---
title: Disciplined Convex Optimization in R
author: Anqi Fu, Balasubramanian Narasimhan and Stephen Boyd
bibliography: bibtex/cvxr_refs.bib
date: '`r Sys.Date()`'
output:
  html_document:
  fig_caption: yes
  theme: cerulean
  toc: yes
  toc_depth: 2
vignette: >
  %\VignetteIndexEntry{Disciplined Convex Optimization}
  %\VignetteEngine{knitr::rmarkdown}
  \usepackage[utf8]{inputenc}
---

## What is `CVXR`?

`CVXR` is an R package that provides an object-oriented modeling
language for convex optimization, similar to `CVX`, `CVXPY`, `YALMIP`,
and `Convex.jl`. It allows the user to formulate convex optimization
problems in a natural mathematical syntax rather than the restrictive
standard form required by most solvers. The user specifies an
objective and set of constraints by combining constants, variables,
and parameters using a library of functions with known mathematical
properties. `CVXR` then applies signed [disciplined convex programming
(DCP)](https://cvxr.rbind.io) to verify the problem’s convexity. Once
verified, the problem is converted into standard form using
graph implementations and passed to a convex solver such as
[OSQP](https://osqp.org) or [ECOS](https://github.com/embotech/ecos)
or [SCS](https://github.com/cvxgrp/scs).

## Where can I learn more? 

The paper by [@cvxr2020](https://doi.org/10.18637/jss.v094.i14) is the
main reference. Further documentation, along with a number of tutorial
examples, is also available on the [CVXR website](https://cvxr.rbind.io).

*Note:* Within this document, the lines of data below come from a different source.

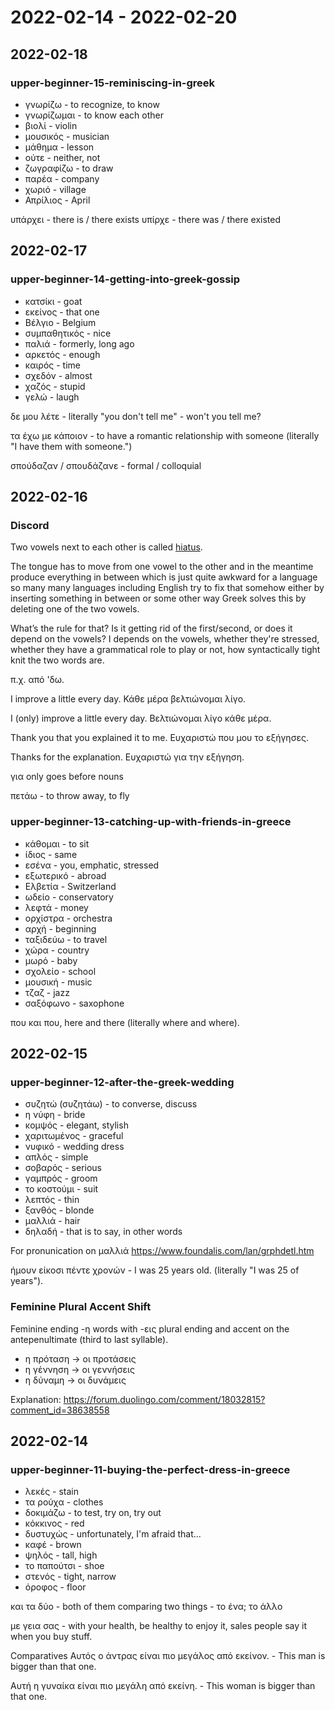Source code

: # 2022-02-14 - 2022-02-20

## 2022-02-18

### upper-beginner-15-reminiscing-in-greek

* γνωρίζω - to recognize, to know
* γνωρίζωμαι - to know each other
* βιολί - violin
* μουσικός - musician
* μάθημα - lesson
* ούτε - neither, not
* ζωγραφίζω - to draw
* παρέα - company
* χωριό - village
* Απρίλιος - April

υπάρχει - there is / there exists
υπίρχε - there was / there existed

## 2022-02-17

### upper-beginner-14-getting-into-greek-gossip

* κατσίκι - goat
* εκείνος - that one
* Βέλγιο - Belgium
* συμπαθητικός - nice
* παλιά - formerly, long ago
* αρκετός - enough
* καιρός - time
* σχεδόν - almost
* χαζός - stupid
* γελώ - laugh

δε μου λέτε - literally "you don't tell me" - won't you tell me?

τα έχω με κάποιον - to have a romantic relationship with someone (literally "I have them with someone.")

σπούδαζαν / σπουδάζανε - formal / colloquial

## 2022-02-16

### Discord

Two vowels next to each other is called [hiatus](https://en.wikipedia.org/wiki/Vowel_hiatus).

The tongue has to move from one vowel to the other and in the meantime produce everything in between which is just quite awkward for a language
so many many languages including English try to fix that somehow
either by inserting something in between
or some other way
Greek solves this by deleting one of the two vowels.

What’s the rule for that? Is it getting rid of the first/second, or does it depend on the vowels?
I depends on the vowels, whether they're stressed, whether they have a grammatical role to play or not, how syntactically tight knit the two words are.

π.χ. από 'δω.

I improve a little every day.
Κάθε μέρα βελτιώνομαι λίγο.

I (only) improve a little every day.
Βελτιώνομαι λίγο κάθε μέρα.

Thank you that you explained it to me.
Ευχαριστώ που μου το εξήγησες.

Thanks for the explanation.
Ευχαριστώ για την εξήγηση.

για only goes before nouns

πετάω - to throw away, to fly

### upper-beginner-13-catching-up-with-friends-in-greece

* κάθομαι - to sit
* ίδιος - same
* εσένα - you, emphatic, stressed
* εξωτερικό - abroad
* Ελβετία - Switzerland
* ωδείο - conservatory
* λεφτά - money
* ορχίστρα - orchestra
* αρχή - beginning
* ταξιδεύω - to travel
* χώρα - country
* μωρό - baby
* σχολείο - school
* μουσική - music
* τζαζ - jazz
* σαξόφωνο - saxophone

που και που, here and there (literally where and where).

## 2022-02-15

### upper-beginner-12-after-the-greek-wedding

* συζητώ (συζητάω) - to converse, discuss
* η νύφη - bride
* κομψός - elegant, stylish
* χαριτωμένος - graceful
* νυφικό - wedding dress
* απλός - simple
* σοβαρός - serious
* γαμπρός - groom
* το κοστούμι - suit
* λεπτός - thin
* ξανθός - blonde
* μαλλιά - hair
* δηλαδή - that is to say, in other words

For pronunication on μαλλιά
https://www.foundalis.com/lan/grphdetl.htm

ήμουν είκοσι πέντε χρονών - I was 25 years old. (literally "I was 25 of years").

### Feminine Plural Accent Shift

Feminine ending -η words with -εις plural ending and accent on the antepenultimate (third to last syllable).

* η πρόταση -> οι προτάσεις
* η γέννηση -> οι γεννήσεις
* η δύναμη -> οι δυνάμεις

Explanation:
https://forum.duolingo.com/comment/18032815?comment_id=38638558

## 2022-02-14

### upper-beginner-11-buying-the-perfect-dress-in-greece

* λεκές - stain
* τα ρούχα - clothes
* δοκιμάζω - to test, try on, try out
* κόκκινος - red
* δυστυχώς - unfortunately, I'm afraid that...
* καφέ - brown
* ψηλός - tall, high
* το παπούτσι - shoe
* στενός - tight, narrow
* όροφος - floor

και τα δύο - both of them
comparing two things - το ένα; το άλλο

με γεια σας - with your health, be healthy to enjoy it, sales people say it when you buy stuff.

Comparatives
Αυτός ο άντρας είναι πιο μεγάλος από εκείνον. - This man is bigger than that one.

Αυτή η γυναίκα είναι πιο μεγάλη από εκείνη. - This woman is bigger than that one.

Below we provide a simple example to get you started. 

## A Simple Example

Consider a simple linear regression problem where it is desired to
estimate a set of parameters using a least squares criterion. 

We generate some synthetic data where we know the model completely,
that is

$$ Y = X\beta + \epsilon $$ 

where $Y$ is a $100\times 1$ vector, $X$ is a $100\times 10$ matrix,
$\beta = [-4,\ldots ,-1, 0, 1, \ldots, 5]$ is a $10\times 1$ vector, and
$\epsilon \sim N(0, 1)$.


```{r}
set.seed(123)

n <- 100
p <- 10
beta <- -4:5   # beta is just -4 through 5.

X <- matrix(rnorm(n * p), nrow=n)
colnames(X) <- paste0("beta_", beta)
Y <- X %*% beta + rnorm(n)
```

Given the data $X$ and $Y$, we can estimate the $\beta$ vector using
`lm` function in R that fits a standard regression model.

```{r}
ls.model <- lm(Y ~ 0 + X)   # There is no intercept in our model above
m <- data.frame(ls.est = coef(ls.model))
rownames(m) <- paste0("$\\beta_{", 1:p, "}$")
knitr::kable(m)
```	

These are the least-squares estimates and can be seen to be reasonably
close to the original $\beta$ values -4 through 5.

## The `CVXR` formulation

The `CVXR` formulation states the above as an optimization problem:

$$
  \begin{array}{ll}
    \underset{\beta}{\mbox{minimize}} & \|y - X\beta\|_2^2,
  \end{array}
$$
which directly translates into a problem that `CVXR` can solve as shown
in the steps below.

- Step 0. Load the `CVXR` library

```{r}
suppressWarnings(library(CVXR, warn.conflicts=FALSE))
```

- Step 1. Define the variable to be estimated

```{r}
betaHat <- Variable(p)
```

- Step 2. Define the objective to be optimized

```{r}
objective <- Minimize(sum((Y - X %*% betaHat)^2))
```
Notice how the objective is specified using functions such as `sum`,
`*%*` and `^`, that are familiar to R users despite that fact that
`betaHat` is no ordinary R expression but a `CVXR` expression.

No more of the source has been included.